─── STORED DATA ───
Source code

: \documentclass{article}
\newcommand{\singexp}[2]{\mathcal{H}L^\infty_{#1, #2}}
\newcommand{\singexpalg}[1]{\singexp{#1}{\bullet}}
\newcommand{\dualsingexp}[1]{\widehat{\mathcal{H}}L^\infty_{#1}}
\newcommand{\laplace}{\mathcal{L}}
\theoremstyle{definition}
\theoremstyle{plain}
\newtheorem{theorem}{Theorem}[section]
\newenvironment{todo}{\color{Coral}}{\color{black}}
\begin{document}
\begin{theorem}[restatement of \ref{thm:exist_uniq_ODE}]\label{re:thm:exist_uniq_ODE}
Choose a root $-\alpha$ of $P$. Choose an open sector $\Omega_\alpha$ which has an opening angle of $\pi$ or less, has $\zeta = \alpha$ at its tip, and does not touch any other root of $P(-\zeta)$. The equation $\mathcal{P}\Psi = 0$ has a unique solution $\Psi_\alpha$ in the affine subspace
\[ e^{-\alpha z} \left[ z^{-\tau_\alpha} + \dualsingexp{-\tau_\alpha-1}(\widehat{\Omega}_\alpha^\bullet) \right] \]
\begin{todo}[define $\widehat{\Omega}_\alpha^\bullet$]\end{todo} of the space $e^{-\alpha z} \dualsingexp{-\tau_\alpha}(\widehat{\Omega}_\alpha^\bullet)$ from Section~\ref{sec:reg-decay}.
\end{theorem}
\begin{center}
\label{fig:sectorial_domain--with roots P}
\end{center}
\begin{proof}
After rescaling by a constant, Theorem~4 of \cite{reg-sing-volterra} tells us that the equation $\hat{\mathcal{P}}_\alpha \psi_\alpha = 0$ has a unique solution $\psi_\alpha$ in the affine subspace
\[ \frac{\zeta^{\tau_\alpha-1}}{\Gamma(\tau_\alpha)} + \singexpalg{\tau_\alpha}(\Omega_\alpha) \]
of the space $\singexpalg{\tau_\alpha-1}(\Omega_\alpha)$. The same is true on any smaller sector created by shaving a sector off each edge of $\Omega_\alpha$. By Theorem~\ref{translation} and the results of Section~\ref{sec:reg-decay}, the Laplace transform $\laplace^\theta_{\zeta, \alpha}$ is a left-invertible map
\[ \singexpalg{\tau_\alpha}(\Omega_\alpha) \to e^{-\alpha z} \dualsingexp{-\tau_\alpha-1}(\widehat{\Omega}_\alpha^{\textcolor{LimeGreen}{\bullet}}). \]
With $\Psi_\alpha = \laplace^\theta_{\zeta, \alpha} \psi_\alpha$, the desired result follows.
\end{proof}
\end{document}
───
─── STORED DATA ───
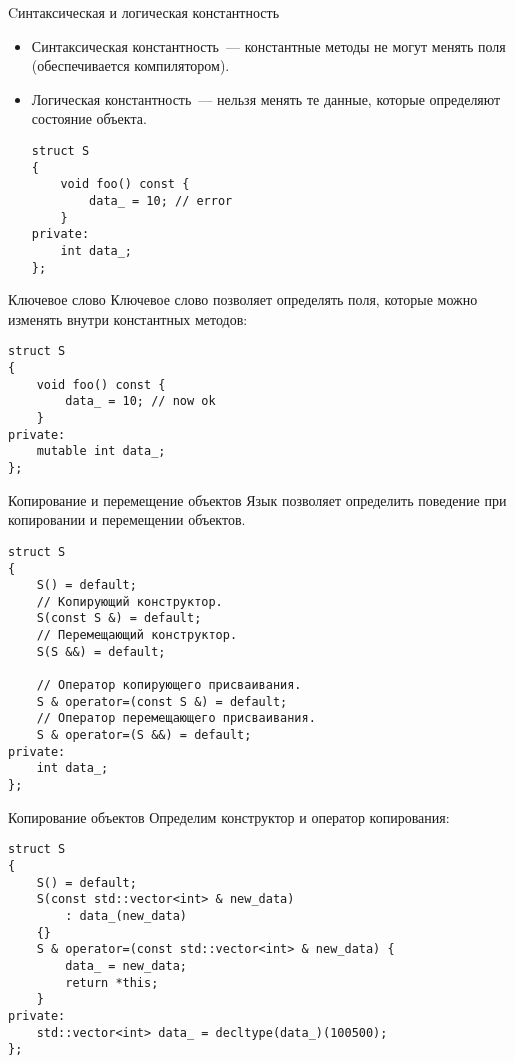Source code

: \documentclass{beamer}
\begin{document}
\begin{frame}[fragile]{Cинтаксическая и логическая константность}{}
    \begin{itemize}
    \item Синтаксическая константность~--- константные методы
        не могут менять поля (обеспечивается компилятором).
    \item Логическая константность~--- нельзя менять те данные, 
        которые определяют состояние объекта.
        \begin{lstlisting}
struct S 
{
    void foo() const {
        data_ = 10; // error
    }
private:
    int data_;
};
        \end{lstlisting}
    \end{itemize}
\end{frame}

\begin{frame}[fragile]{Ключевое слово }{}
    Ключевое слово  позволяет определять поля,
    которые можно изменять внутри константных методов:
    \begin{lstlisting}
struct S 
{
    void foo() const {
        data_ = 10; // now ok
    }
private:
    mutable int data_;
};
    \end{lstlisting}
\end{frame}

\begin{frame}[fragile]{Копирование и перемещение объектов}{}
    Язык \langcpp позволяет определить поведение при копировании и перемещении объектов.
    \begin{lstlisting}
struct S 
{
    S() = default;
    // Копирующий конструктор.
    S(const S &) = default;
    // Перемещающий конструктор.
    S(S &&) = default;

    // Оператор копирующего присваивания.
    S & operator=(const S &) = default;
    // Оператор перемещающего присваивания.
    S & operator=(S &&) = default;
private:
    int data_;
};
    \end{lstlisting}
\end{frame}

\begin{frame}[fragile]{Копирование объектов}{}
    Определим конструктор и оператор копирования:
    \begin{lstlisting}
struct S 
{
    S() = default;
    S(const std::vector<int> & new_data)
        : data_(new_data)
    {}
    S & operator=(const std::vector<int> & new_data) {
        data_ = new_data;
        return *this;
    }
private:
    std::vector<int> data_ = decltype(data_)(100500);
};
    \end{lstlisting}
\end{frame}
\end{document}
───
■ **YOUR GOAL**:
The word "объектов" may appear on some lines of these records; state how many such lines there are, and nothing else.

■ **RESPONSE BELOW**:
3